National Apology – A Healing Event

Aboriginal dancer at Apology CeremonyMany of us, looking at the current situation with Australia’s Indigenous population, could form the view that their condition is a reflection of much deeper problems facing modern society – dispossession, displacement, disadvantage.
 
I found myself at Martin Place on a grey and rainy Sydney Wednesday morning, with a surprisingly large number of my fellow citizens, listening to the Prime Minister’s apology to the Stolen Generations of Aborigines. There was a real sense of the unity and wellspring of community goodwill, which has swept our nation over the preceding few days, which could not be manufactured.  It has been invigorating to witness this spirit unfold as a spontaneous, collective community expression of the highest principles and ideals. The unity of all people, the importance of reconciliation – it was a time when people across our country, separated by race, have become united in something beyond the mundane, commonplace, and routine, by the need to apologise and to heal.
 
At times it has felt similar to the spirit which pervades a large gathering at a Sahaja Yoga event, being felt and experienced right across our country.

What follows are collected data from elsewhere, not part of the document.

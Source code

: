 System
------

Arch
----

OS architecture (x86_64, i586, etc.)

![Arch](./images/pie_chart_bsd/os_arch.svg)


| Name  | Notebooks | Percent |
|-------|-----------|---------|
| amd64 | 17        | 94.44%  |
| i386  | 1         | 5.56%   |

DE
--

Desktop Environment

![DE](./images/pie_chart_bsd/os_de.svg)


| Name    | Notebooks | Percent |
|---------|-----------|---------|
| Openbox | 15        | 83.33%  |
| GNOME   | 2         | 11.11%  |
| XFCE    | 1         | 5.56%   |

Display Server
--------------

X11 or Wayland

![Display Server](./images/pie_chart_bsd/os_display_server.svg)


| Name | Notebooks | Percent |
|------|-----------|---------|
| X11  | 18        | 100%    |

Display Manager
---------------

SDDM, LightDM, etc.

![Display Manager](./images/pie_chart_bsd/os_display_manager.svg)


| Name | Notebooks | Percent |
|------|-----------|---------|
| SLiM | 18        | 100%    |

People everywhere were experiencing collective awareness, and were sharing the joy of an open-hearted expression of real forgiveness.
 
As Shri Mataji has indicated, a conflict between the forces of evolution and those of devolution are ever at play. The day of apology was an occasion when the heart triumphed over the head, a time for love to triumph and to purge hatred and division from the body of our country, and to move away from racism, discrimination, segregation.
 
The day of apology was a time for the expression of a much more enlightened view of a type rarely seen in public. The opinions of our national leaders were focussed more towards introspection and self-evaluation, on the question of the moral integrity and spiritual wellbeing of our nation.
 
Popular wisdom was that as soon as John Howard had retired, the new Prime Minister – of either political persuasion – would induce Parliament to apologise to Aborigines for past wrongs, and so it turned out to be the case. 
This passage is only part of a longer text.